# What is the best way to bait a squirrel?



## Phatman45 (Nov 26, 2005)

If the squirrel is a nervous how can i get him to stay put long enough to get a good shot?


----------



## the_rookie (Nov 22, 2004)

get lucky and or put out sunflour seeds... and if you shoot and miss he will be bak


----------



## Phatman45 (Nov 26, 2005)

will the squirrel smell the sunflower seeds?


----------



## Remington 7400 (Dec 14, 2005)

I bait my squirrels in with a 1 1/4 ounce dose of lead #6's
:strapped:


----------



## ohio (Nov 27, 2005)

why would you ever have to bait a freakin squirrel????????????if you cant go into the woods whenever you want and kill a squirrel by lookin at th trees you need to hang it up :withstupid:


----------



## aylor70 (Jan 2, 2006)

ohio said:


> why would you ever have to bait a freakin squirrel????????????if you cant go into the woods whenever you want and kill a squirrel by lookin at th trees you need to hang it up :withstupid:


the squirrels i see dont just sit in the trees and wait for me to shoot. Usually if I see one around here it is on the move away from me or will be soon. Corn works good. We have a squirrel feeder, all it is is 2 pieces of wood at a 90 degree angle, a nail going throuh on and a piece of corn stuck on the nail. Nail this to a tree about 10 feet up. Works great. Also, bird feeders work good.


----------



## FoxSquirrel (Mar 7, 2006)

I never bait my squierrals.I just hope that if I don't get it the first time he won't runaway.


----------



## chabla (Apr 21, 2007)

it depends where you are. if your near houses or in your back yard bait it with peanut butter because they are used to people feeding them human food. if your in the woods first study the area and the squirrels and find what they eat and bait them with that


----------



## coyote_buster (Mar 11, 2007)

i dont think baiting them with what they normally eat would have the greatest percentage cause thier is enough of that around, just put out a corn cob leave it alone until you notice they have completely eaten it and just keep doing this until they get used to it and then sit there in a gillie suit once and as soon as they come bust a cap in them


----------



## chabla (Apr 21, 2007)

yea i guess your right coyote buster but maybe if you bait them with what they normally eat when that food is scare or not avalible then a whole bunch of them would come to eat it but thats a guess


----------



## coyote_buster (Mar 11, 2007)

well if what they eat isnt to dense and you can remove it all exept the area where you want to shoot then it could work, but i think establishing eating habits with something like corn would work better


----------



## chabla (Apr 21, 2007)

yea i guess your right


----------



## diggity (Jan 26, 2007)

> just put out a corn cob leave it alone until you notice they have completely eaten it and just keep doing this until they get used to it and then sit there in a gillie suit once and as soon as they come bust a cap in them


Uhhm, not to get sarcastic with you, but a Gillie Suit for Squirrels?
I do believe these are the same tree rats that will run up to you or around you with in 50 yards, with a White shirt on.

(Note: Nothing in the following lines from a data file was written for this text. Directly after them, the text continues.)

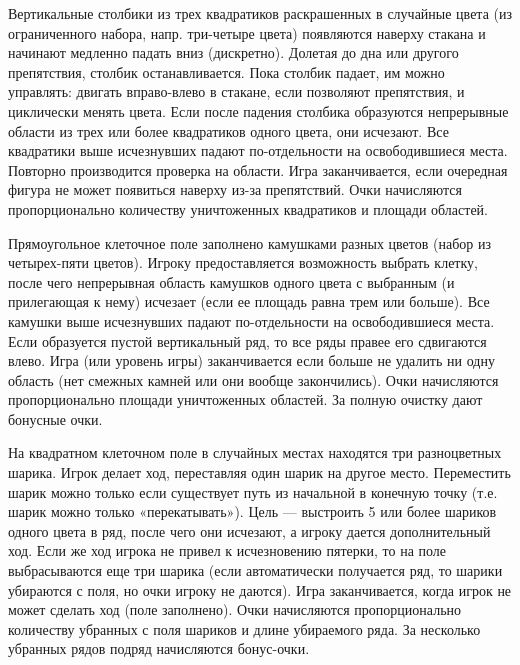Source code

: \begin{zztask}[Columns]
Вертикальные столбики из трех квадратиков раскрашенных в случайные цвета (из
ограниченного набора, напр. три-четыре цвета) появляются наверху стакана и
начинают медленно падать вниз (дискретно). Долетая до дна или другого
препятствия, столбик останавливается. Пока столбик падает, им можно управлять:
двигать вправо-влево в стакане, если позволяют препятствия, и циклически
менять цвета. Если после падения столбика образуются непрерывные области из
трех или более квадратиков одного цвета, они исчезают. Все квадратики выше
исчезнувших падают по-отдельности на освободившиеся места. Повторно
производится проверка на области. Игра заканчивается, если очередная фигура не
может появиться наверху из-за препятствий. Очки начисляются пропорционально
количеству уничтоженных квадратиков и площади областей.
\end{zztask}


\begin{zztask}[Gems]
Прямоугольное клеточное поле заполнено камушками разных цветов (набор из
четырех-пяти цветов). Игроку предоставляется возможность выбрать клетку, после
чего непрерывная область камушков одного цвета с выбранным (и прилегающая к
нему) исчезает (если ее площадь равна трем или больше). Все камушки выше
исчезнувших падают по-отдельности на освободившиеся места. Если образуется
пустой вертикальный ряд, то все ряды правее его сдвигаются влево. Игра (или
уровень игры) заканчивается если больше не удалить ни одну область (нет
смежных камней или они вообще закончились). Очки начисляются пропорционально
площади уничтоженных областей. За полную очистку дают бонусные очки.
\end{zztask}


\begin{zztask}[Lines]
На квадратном клеточном поле в случайных местах находятся три разноцветных
шарика. Игрок делает ход, переставляя один шарик на другое место. Переместить
шарик можно только если существует путь из начальной в конечную точку (т.е.
шарик можно только «перекатывать»). Цель — выстроить 5 или более шариков
одного цвета в ряд, после чего они исчезают, а игроку дается дополнительный
ход. Если же ход игрока не привел к исчезновению пятерки, то на поле
выбрасываются еще три шарика (если автоматически получается ряд, то шарики
убираются с поля, но очки игроку не даются). Игра заканчивается, когда игрок
не может сделать ход (поле заполнено). Очки начисляются пропорционально
количеству убранных с поля шариков и длине убираемого ряда. За несколько
убранных рядов подряд начисляются бонус-очки.
\end{zztask}

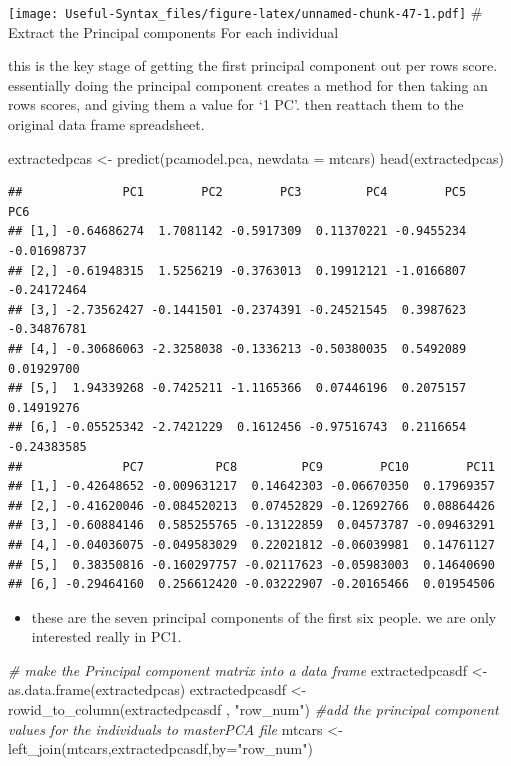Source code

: \documentclass[
]{article}
\newenvironment{Shaded}{\begin{snugshade}}{\end{snugshade}}
\newcommand{\AttributeTok}[1]{\textcolor[rgb]{0.77,0.63,0.00}{#1}}
\newcommand{\CommentTok}[1]{\textcolor[rgb]{0.56,0.35,0.01}{\textit{#1}}}
\newcommand{\FunctionTok}[1]{\textcolor[rgb]{0.00,0.00,0.00}{#1}}
\newcommand{\NormalTok}[1]{#1}
\newcommand{\OtherTok}[1]{\textcolor[rgb]{0.56,0.35,0.01}{#1}}
\newcommand{\StringTok}[1]{\textcolor[rgb]{0.31,0.60,0.02}{#1}}
\providecommand{\tightlist}{%
  \setlength{\itemsep}{0pt}\setlength{\parskip}{0pt}}
\begin{document}
\texttt{[image: Useful-Syntax\_files/figure-latex/unnamed-chunk-47-1.pdf]}
\# Extract the Principal components For each individual

this is the key stage of getting the first principal component out per rows score. essentially doing the principal component creates a method for then taking an rows scores, and giving them a value for `1 PC'. then reattach them to the original data frame spreadsheet.

\begin{Shaded}
\begin{Highlighting}[]
\NormalTok{extractedpcas }\OtherTok{\textless{}{-}} \FunctionTok{predict}\NormalTok{(pcamodel.pca, }\AttributeTok{newdata =}\NormalTok{ mtcars)}
\FunctionTok{head}\NormalTok{(extractedpcas)}
\end{Highlighting}
\end{Shaded}

\begin{verbatim}
##              PC1        PC2        PC3         PC4        PC5         PC6
## [1,] -0.64686274  1.7081142 -0.5917309  0.11370221 -0.9455234 -0.01698737
## [2,] -0.61948315  1.5256219 -0.3763013  0.19912121 -1.0166807 -0.24172464
## [3,] -2.73562427 -0.1441501 -0.2374391 -0.24521545  0.3987623 -0.34876781
## [4,] -0.30686063 -2.3258038 -0.1336213 -0.50380035  0.5492089  0.01929700
## [5,]  1.94339268 -0.7425211 -1.1165366  0.07446196  0.2075157  0.14919276
## [6,] -0.05525342 -2.7421229  0.1612456 -0.97516743  0.2116654 -0.24383585
##              PC7          PC8         PC9        PC10        PC11
## [1,] -0.42648652 -0.009631217  0.14642303 -0.06670350  0.17969357
## [2,] -0.41620046 -0.084520213  0.07452829 -0.12692766  0.08864426
## [3,] -0.60884146  0.585255765 -0.13122859  0.04573787 -0.09463291
## [4,] -0.04036075 -0.049583029  0.22021812 -0.06039981  0.14761127
## [5,]  0.38350816 -0.160297757 -0.02117623 -0.05983003  0.14640690
## [6,] -0.29464160  0.256612420 -0.03222907 -0.20165466  0.01954506
\end{verbatim}

\begin{itemize}
\tightlist
\item
  these are the seven principal components of the first six people. we are only interested really in PC1.
\end{itemize}

\begin{Shaded}
\begin{Highlighting}[]
\CommentTok{\# make the Principal component matrix into a data frame }
\NormalTok{extractedpcasdf }\OtherTok{\textless{}{-}} \FunctionTok{as.data.frame}\NormalTok{(extractedpcas)}
\NormalTok{extractedpcasdf }\OtherTok{\textless{}{-}} \FunctionTok{rowid\_to\_column}\NormalTok{(extractedpcasdf , }\StringTok{"row\_num"}\NormalTok{)}
\CommentTok{\#add the principal component values for the individuals to masterPCA file}
\NormalTok{mtcars }\OtherTok{\textless{}{-}} \FunctionTok{left\_join}\NormalTok{(mtcars,extractedpcasdf,}\AttributeTok{by=}\StringTok{"row\_num"}\NormalTok{)}
\end{Highlighting}
\end{Shaded}
\end{document}
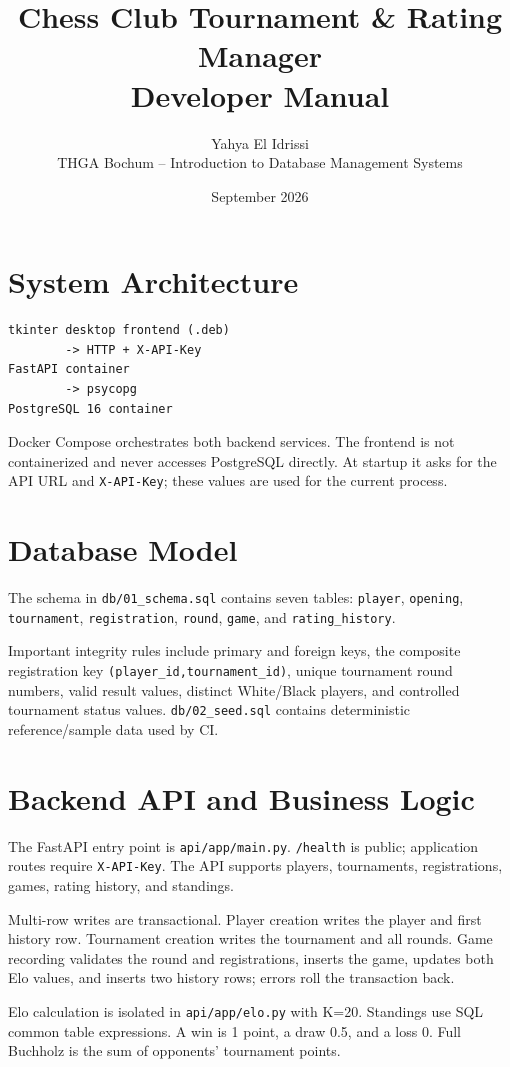 \documentclass[11pt,a4paper]{article}
\title{Chess Club Tournament \& Rating Manager\\Developer Manual}
\author{Yahya El Idrissi\\THGA Bochum -- Introduction to Database Management Systems}
\date{September 2026}
\begin{document}
\maketitle
\tableofcontents
\newpage

\section{System Architecture}
\begin{verbatim}
tkinter desktop frontend (.deb)
        -> HTTP + X-API-Key
FastAPI container
        -> psycopg
PostgreSQL 16 container
\end{verbatim}
Docker Compose orchestrates both backend services. The frontend is not containerized and never accesses PostgreSQL directly. At startup it asks for the API URL and \texttt{X-API-Key}; these values are used for the current process.

\section{Database Model}
The schema in \texttt{db/01\_schema.sql} contains seven tables: \texttt{player}, \texttt{opening}, \texttt{tournament}, \texttt{registration}, \texttt{round}, \texttt{game}, and \texttt{rating\_history}.

Important integrity rules include primary and foreign keys, the composite registration key \texttt{(player\_id,tournament\_id)}, unique tournament round numbers, valid result values, distinct White/Black players, and controlled tournament status values. \texttt{db/02\_seed.sql} contains deterministic reference/sample data used by CI.

\section{Backend API and Business Logic}
The FastAPI entry point is \texttt{api/app/main.py}. \texttt{/health} is public; application routes require \texttt{X-API-Key}. The API supports players, tournaments, registrations, games, rating history, and standings.

Multi-row writes are transactional. Player creation writes the player and first history row. Tournament creation writes the tournament and all rounds. Game recording validates the round and registrations, inserts the game, updates both Elo values, and inserts two history rows; errors roll the transaction back.

Elo calculation is isolated in \texttt{api/app/elo.py} with K=20. Standings use SQL common table expressions. A win is 1 point, a draw 0.5, and a loss 0. Full Buchholz is the sum of opponents' tournament points.
\end{document}

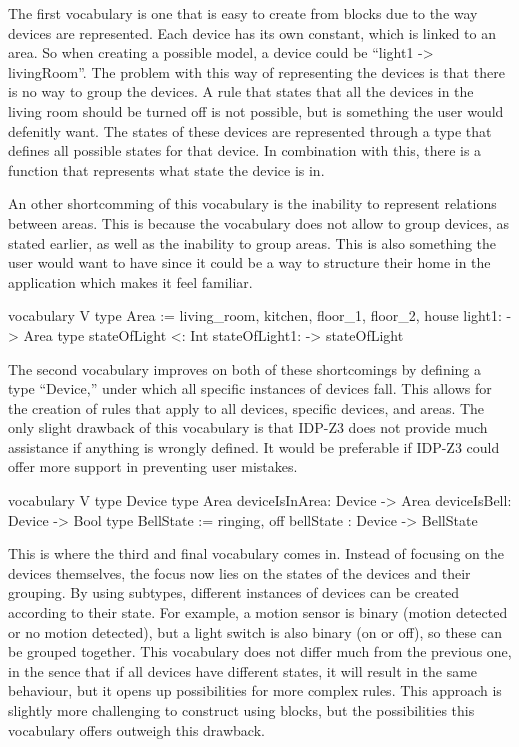 \documentclass[11pt,a4paper]{report}
\begin{document}
The first vocabulary is one that is easy to create from blocks due to the way devices are represented. Each device has its own constant, which is linked to an area. So when creating a possible model, a device could be ``light1 -> livingRoom''. The problem with this way of representing the devices is that there is no way to group the devices. A rule that states that all the devices in the living room should be turned off is not possible, but is something the user would defenitly want. The states of these devices are represented through a type that defines all possible states for that device. In combination with this, there is a function that represents what state the device is in. 

An other shortcomming of this vocabulary is the inability to represent relations between areas. This is because the vocabulary does not allow to group devices, as stated earlier, as well as the inability to group areas. This is also something the user would want to have since it could be a way to structure their home in the application which makes it feel familiar.
\begin{idplisting}
vocabulary V {
    type Area := {living_room, kitchen, floor_1, floor_2, house}
    light1: -> Area
    type stateOfLight <: Int
    stateOfLight1: -> stateOfLight
}
\end{idplisting}
The second vocabulary improves on both of these shortcomings by defining a type ``Device,'' under which all specific instances of devices fall. This allows for the creation of rules that apply to all devices, specific devices, and areas. The only slight drawback of this vocabulary is that IDP-Z3 does not provide much assistance if anything is wrongly defined. It would be preferable if IDP-Z3 could offer more support in preventing user mistakes.
\begin{idplisting}
vocabulary V {
    type Device
    type Area
    deviceIsInArea: Device -> Area
    deviceIsBell: Device -> Bool
    type BellState := {ringing, off}
    bellState : Device -> BellState 
}
\end{idplisting}
This is where the third and final vocabulary comes in. Instead of focusing on the devices themselves, the focus now lies on the states of the devices and their grouping. By using subtypes, different instances of devices can be created according to their state. For example, a motion sensor is binary (motion detected or no motion detected), but a light switch is also binary (on or off), so these can be grouped together. This vocabulary does not differ much from the previous one, in the sence that if all devices have different states, it will result in the same behaviour, but it opens up possibilities for more complex rules. This approach is slightly more challenging to construct using blocks, but the possibilities this vocabulary offers outweigh this drawback.
\end{document}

Too much money for something all to easy to Kill, just go out there and wait for 15 minutes and you should be able to see them with in that 50 yard range.

Baiting is just cheating, thats like hunting them in your back yard bird feeder. The whole point of the hunt is the thrill of the chase and the kill shot, not going out there with a cheat code to pick them all off in five minutes. Enjoy the day, enjpoy the time, enjoy the kill, after all its already instant gradifacation!

:sniper:


----------



## Woogie_man (Nov 18, 2006)

lol ..... hey coyote don't feel bad about that comment... i suggested doing the same thing on another thread on here and got the same response.. i have had so much luck with my ghillies i use them on everything. Even tried to get the feonce to let me wear it to the wedding... but that was a no go 

But yeah try cammo and use a milk crate filled with corn cobs and what not and just wait...


----------



## coyote_buster (Mar 11, 2007)

if you dont have camo already then dont, im just assuming you have it so what could it hurt


----------



## Estaban (Mar 17, 2006)

I have found that the best way to bring in those ole' bushey tales is by decoy's. Yup, thats right, Decoy's! I make a female decoy squirrel and smear some lipstick, perfume, and a tight fitting white tee-shirt and set it up near the lawn sprinklers. When the sprinklers are on, WATCH OUT!!!!!!!!! because your gonna have a whole yard of them. Good luck fellow squirrel sniper........good luck.

:sniper: :evil:


----------